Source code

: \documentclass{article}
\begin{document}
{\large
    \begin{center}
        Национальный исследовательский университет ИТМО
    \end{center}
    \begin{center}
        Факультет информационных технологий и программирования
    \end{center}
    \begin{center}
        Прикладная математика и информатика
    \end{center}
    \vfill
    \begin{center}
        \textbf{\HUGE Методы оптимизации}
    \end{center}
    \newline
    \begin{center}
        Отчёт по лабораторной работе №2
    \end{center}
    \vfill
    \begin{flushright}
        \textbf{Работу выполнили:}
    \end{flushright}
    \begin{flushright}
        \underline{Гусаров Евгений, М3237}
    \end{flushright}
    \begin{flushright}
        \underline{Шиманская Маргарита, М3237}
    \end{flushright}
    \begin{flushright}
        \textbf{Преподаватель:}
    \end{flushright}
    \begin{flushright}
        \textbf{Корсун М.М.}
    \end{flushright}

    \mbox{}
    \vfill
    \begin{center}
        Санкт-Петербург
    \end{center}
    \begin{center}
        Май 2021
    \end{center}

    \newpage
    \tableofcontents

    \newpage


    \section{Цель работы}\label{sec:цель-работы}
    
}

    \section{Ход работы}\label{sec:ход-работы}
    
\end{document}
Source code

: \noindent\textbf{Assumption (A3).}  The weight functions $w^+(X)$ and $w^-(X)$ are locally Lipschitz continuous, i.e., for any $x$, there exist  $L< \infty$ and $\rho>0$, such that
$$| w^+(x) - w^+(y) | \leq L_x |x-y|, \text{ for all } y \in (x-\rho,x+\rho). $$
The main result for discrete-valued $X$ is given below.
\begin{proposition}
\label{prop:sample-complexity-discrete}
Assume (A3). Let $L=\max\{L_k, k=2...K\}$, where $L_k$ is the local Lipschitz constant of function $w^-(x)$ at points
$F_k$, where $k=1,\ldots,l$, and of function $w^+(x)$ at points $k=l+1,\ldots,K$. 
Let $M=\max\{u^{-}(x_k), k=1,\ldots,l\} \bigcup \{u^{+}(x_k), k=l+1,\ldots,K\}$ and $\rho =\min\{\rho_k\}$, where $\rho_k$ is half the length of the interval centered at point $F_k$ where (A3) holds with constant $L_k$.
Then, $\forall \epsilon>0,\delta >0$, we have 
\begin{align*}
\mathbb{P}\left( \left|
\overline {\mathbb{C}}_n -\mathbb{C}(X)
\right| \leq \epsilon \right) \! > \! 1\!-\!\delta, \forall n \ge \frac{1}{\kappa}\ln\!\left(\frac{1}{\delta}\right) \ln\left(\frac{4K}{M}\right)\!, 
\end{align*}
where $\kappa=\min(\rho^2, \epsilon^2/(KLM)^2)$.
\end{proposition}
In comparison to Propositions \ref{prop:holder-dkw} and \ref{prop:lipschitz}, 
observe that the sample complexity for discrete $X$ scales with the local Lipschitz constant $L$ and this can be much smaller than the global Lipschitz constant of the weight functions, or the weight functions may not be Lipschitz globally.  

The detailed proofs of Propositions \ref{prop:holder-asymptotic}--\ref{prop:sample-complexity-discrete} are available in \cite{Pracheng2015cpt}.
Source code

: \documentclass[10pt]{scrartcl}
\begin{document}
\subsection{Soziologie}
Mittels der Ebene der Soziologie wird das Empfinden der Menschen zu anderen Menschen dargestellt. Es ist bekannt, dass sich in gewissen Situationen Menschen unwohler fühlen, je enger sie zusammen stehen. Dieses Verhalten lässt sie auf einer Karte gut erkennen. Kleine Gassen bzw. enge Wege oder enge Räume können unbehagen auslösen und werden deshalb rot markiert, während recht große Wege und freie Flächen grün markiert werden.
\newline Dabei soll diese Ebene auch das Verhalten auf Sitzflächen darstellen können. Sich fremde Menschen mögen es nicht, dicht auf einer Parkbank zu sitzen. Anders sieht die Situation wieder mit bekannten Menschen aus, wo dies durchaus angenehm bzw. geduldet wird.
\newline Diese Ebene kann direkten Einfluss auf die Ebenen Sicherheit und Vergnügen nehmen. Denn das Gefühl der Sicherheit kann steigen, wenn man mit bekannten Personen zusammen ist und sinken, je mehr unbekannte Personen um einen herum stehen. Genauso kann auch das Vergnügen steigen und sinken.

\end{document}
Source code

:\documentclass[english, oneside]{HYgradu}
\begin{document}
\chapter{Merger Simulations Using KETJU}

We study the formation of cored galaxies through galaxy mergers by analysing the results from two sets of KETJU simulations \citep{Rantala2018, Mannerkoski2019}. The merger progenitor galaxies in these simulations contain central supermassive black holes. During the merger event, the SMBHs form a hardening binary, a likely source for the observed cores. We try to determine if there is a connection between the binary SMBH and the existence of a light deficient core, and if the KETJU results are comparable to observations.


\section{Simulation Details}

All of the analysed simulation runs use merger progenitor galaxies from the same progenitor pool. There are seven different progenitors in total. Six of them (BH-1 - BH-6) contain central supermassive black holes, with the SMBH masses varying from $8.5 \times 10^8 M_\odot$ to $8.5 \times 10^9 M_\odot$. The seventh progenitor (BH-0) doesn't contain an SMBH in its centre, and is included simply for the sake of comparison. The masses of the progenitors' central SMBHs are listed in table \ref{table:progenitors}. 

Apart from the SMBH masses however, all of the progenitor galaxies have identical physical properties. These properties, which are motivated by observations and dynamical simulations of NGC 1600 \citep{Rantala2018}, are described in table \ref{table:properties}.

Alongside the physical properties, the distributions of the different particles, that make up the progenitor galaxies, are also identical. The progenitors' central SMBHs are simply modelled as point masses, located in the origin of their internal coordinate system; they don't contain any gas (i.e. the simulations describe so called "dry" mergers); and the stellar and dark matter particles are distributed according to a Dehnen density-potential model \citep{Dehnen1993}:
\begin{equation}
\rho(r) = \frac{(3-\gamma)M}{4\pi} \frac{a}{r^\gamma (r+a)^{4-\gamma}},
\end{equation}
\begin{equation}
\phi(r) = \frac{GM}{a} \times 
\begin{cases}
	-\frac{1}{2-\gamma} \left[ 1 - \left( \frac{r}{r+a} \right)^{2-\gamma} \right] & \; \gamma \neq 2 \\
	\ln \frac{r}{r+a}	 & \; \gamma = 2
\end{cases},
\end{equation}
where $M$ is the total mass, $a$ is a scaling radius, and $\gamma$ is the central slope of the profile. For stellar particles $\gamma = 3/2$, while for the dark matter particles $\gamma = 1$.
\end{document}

:::::

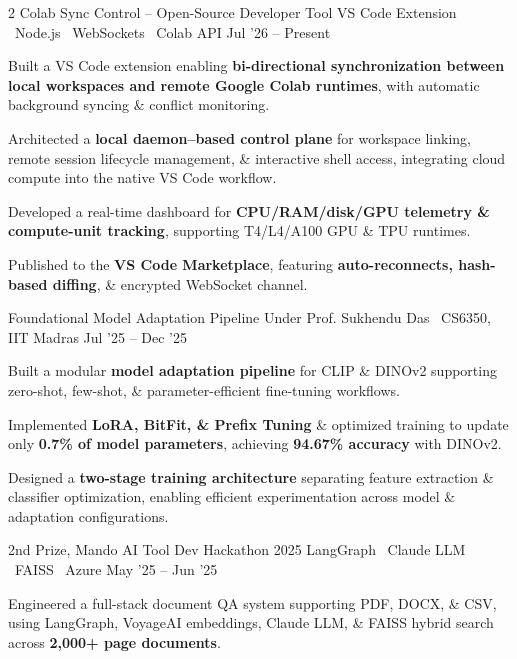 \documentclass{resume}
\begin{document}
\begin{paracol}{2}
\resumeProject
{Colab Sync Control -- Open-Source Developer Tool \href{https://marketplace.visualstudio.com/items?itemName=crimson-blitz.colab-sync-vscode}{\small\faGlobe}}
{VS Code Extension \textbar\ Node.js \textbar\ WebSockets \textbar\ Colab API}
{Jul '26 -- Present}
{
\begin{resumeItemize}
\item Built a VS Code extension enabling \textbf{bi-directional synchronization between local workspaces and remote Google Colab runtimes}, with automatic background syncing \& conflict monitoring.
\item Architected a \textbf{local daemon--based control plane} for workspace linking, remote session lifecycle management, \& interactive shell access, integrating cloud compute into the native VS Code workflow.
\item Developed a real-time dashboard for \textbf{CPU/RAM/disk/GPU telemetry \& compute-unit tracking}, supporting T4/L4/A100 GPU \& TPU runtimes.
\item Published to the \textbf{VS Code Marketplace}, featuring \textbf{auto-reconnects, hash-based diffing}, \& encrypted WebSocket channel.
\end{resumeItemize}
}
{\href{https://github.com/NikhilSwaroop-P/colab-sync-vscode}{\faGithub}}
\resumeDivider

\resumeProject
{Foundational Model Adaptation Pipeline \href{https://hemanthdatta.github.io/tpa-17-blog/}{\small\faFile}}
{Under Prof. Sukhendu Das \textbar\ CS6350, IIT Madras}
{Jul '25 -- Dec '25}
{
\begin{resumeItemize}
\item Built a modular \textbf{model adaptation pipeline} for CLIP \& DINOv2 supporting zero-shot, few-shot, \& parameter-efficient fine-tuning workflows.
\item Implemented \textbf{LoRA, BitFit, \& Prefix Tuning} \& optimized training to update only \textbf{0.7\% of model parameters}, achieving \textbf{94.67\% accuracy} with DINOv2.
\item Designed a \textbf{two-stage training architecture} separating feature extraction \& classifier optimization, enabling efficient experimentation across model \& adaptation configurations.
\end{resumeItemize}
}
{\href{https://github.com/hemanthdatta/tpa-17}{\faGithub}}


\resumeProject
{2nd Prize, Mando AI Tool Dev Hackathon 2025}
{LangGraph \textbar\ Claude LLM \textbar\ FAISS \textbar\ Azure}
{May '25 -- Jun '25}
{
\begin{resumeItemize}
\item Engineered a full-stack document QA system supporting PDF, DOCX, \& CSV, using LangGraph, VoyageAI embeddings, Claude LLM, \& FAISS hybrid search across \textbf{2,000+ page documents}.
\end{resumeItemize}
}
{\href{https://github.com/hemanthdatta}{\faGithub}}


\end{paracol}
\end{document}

:::::

## Exercise instructions
Among the records, find every line with the word "FAISS" and copy it.

## Response box
{LangGraph \textbar\ Claude LLM \textbar\ FAISS \textbar\ Azure}
\item Engineered a full-stack document QA system supporting PDF, DOCX, \& CSV, using LangGraph, VoyageAI embeddings, Claude LLM, \& FAISS hybrid search across \textbf{2,000+ page documents}.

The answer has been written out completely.